Now, more than two months after that decision, and more than three months after the scheduling order's deadline for amending the pleadings, Abbott seeks to withdraw her claim for money damages. In doing so, Abbott does not deny that she hopes to avoid a jury trial via her amendment. See (Pl.'s Mem. Supp. Mot. Amend at 3-4 n. 1. "After the Court ruled ... that the civil penal damage request ... did trigger a right to a jury trial, the Plaintiff [decided] to drop her request for civil penal damages.")
"The question of amendment in this case implicates several of the Federal Rules of Civil Procedure." Diotima Shipping Corp. v. Chase, Leavitt & Co., 102 F.R.D. 532, 533 (D.Me.1984). Because Plaintiff seeks leave to amend her complaint subsequent to the deadlines set forth in the Court's scheduling order, she may do so only if "justice requires" under Fed.R.Civ.P. 15(a) and if she can show "good cause" under Fed.R.Civ.P. 16(b). See Sil-Flo, Inc. v. SFHC, Inc., 917 F.2d 1507, 1518 (10th Cir. 1990) ("Scheduling orders are not to be modified by the trial court except ... upon a showing of good cause.") Moreover, under Rule 39, after a jury trial demand has been granted, the trial "shall be by jury, unless (1) the parties ... consent ... or (2) the court ... finds that a right of trial by jury of some or all of those issues does not exist under the Constitution or statutes of the United States." Fed.R.Civ.P. 39(a).
In such a context, "the requirements of Rule 39 must be met before amendment can be permitted." Diotima, 102 F.R.D. at 534. It is plain that those requirements have not been met in this case. "Defendant has not consented to trial by the Court.
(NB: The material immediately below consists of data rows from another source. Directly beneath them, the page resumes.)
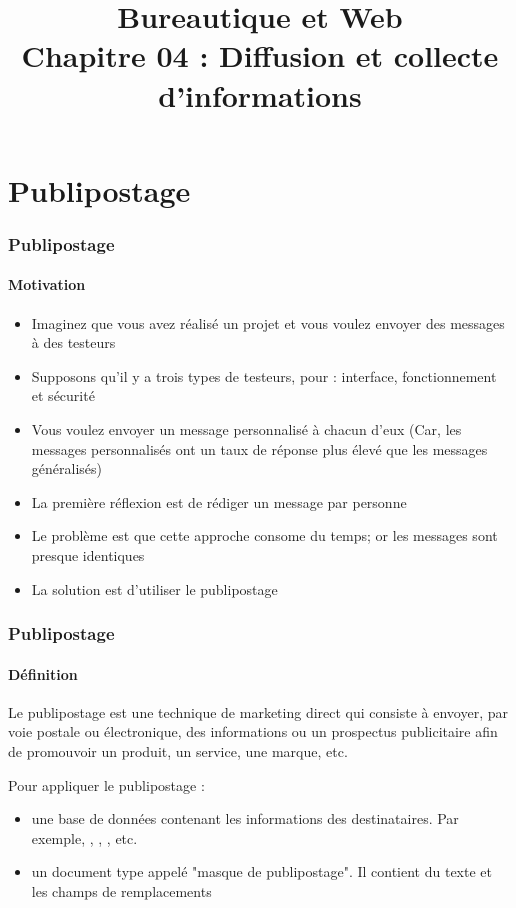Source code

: \documentclass[xcolor=table]{beamer}
\title[BWEB: 03- Diffusion et collecte] %
{Bureautique et Web \\Chapitre 04 : Diffusion et collecte d'informations}
\begin{document}
%
%

\section{Publipostage}

\begin{frame}
\frametitle{Publipostage}
\framesubtitle{Motivation}

\begin{itemize}
	\item Imaginez que vous avez réalisé un projet et vous voulez envoyer des messages à des testeurs
	\item Supposons qu'il y a trois types de testeurs, pour : interface, fonctionnement et sécurité 
	\item Vous voulez envoyer un message personnalisé à chacun d'eux (Car, les messages personnalisés ont un taux de réponse plus élevé que les messages généralisés) 
	\item La première réflexion est de rédiger un message par personne 
	\item Le problème est que cette approche consome du temps; or les messages sont presque identiques
	\item La solution est d'utiliser le publipostage
\end{itemize}

\end{frame}

\begin{frame}
\frametitle{Publipostage}
\framesubtitle{Définition}

\begin{definition}
	Le publipostage est une technique de marketing direct qui consiste à envoyer, par voie postale ou électronique, des informations ou un prospectus publicitaire afin de promouvoir un produit, un service, une marque, etc.
\end{definition}

Pour appliquer le publipostage : 
\begin{itemize}
	\item une base de données contenant les informations des destinataires. Par exemple, , , , etc.
	\item un document type appelé "masque de publipostage". Il contient du texte et les champs de remplacements	
\end{itemize}

\end{frame}
\end{document}
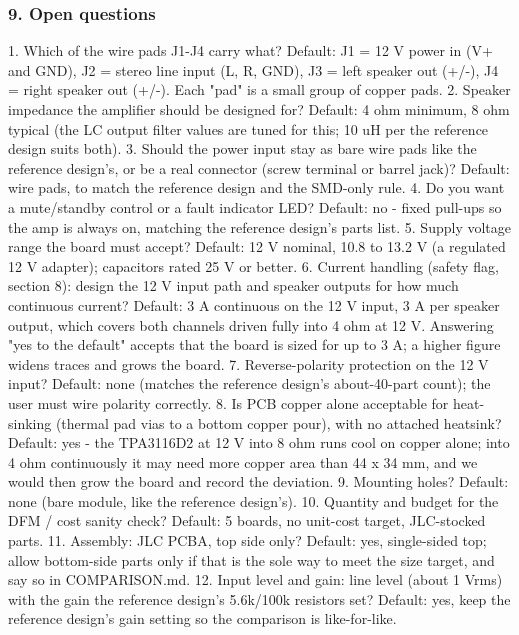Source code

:\documentclass[11pt,a4paper]{article}
\begin{document}
\subsubsection*{9. Open questions}
1. Which of the wire pads J1-J4 carry what? Default: J1 = 12 V power in (V+ and GND), J2 = stereo line input (L, R, GND), J3 = left speaker out (+/-), J4 = right speaker out (+/-). Each "pad" is a small group of copper pads. 2. Speaker impedance the amplifier should be designed for? Default: 4 ohm minimum, 8 ohm typical (the LC output filter values are tuned for this; 10 uH per the reference design suits both). 3. Should the power input stay as bare wire pads like the reference design's, or be a real connector (screw terminal or barrel jack)? Default: wire pads, to match the reference design and the SMD-only rule. 4. Do you want a mute/standby control or a fault indicator LED? Default: no - fixed pull-ups so the amp is always on, matching the reference design's parts list. 5. Supply voltage range the board must accept? Default: 12 V nominal, 10.8 to 13.2 V (a regulated 12 V adapter); capacitors rated 25 V or better. 6. Current handling (safety flag, section 8): design the 12 V input path and speaker outputs for how much continuous current? Default: 3 A continuous on the 12 V input, 3 A per speaker output, which covers both channels driven fully into 4 ohm at 12 V. Answering "yes to the default" accepts that the board is sized for up to 3 A; a higher figure widens traces and grows the board. 7. Reverse-polarity protection on the 12 V input? Default: none (matches the reference design's about-40-part count); the user must wire polarity correctly. 8. Is PCB copper alone acceptable for heat-sinking (thermal pad vias to a bottom copper pour), with no attached heatsink? Default: yes - the TPA3116D2 at 12 V into 8 ohm runs cool on copper alone; into 4 ohm continuously it may need more copper area than 44 x 34 mm, and we would then grow the board and record the deviation. 9. Mounting holes? Default: none (bare module, like the reference design's). 10. Quantity and budget for the DFM / cost sanity check? Default: 5 boards, no unit-cost target, JLC-stocked parts. 11. Assembly: JLC PCBA, top side only? Default: yes, single-sided top; allow bottom-side parts only if that is the sole way to meet the size target, and say so in COMPARISON.md. 12. Input level and gain: line level (about 1 Vrms) with the gain the reference design's 5.6k/100k resistors set? Default: yes, keep the reference design's gain setting so the comparison is like-for-like.
\end{document}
Also, if amendment is not permitted[,] ... this Court cannot find that the right to trial by jury does not exist." Id.
Moreover, Plaintiff has failed to advance "good cause" for her amendment. Rather, Plaintiff's purported reasons of efficiency and streamlining appear to be smokescreens for her strategic purpose of avoiding a trial by jury on the sensitive issues raised by her complaint. Plaintiff's argument that "[t]he elimination of all damage issues obviously streamlines the resolution of the case," (Pl.'s Mem. at 3), barely passes the "straight-face" test. The only streamlining would be the elimination of one element of recovery under the MHRA. Even if the Court were to grant Plaintiff's amendment, all of her equitable claims under both the MHRA and the ADA would remain for disposition by the Court.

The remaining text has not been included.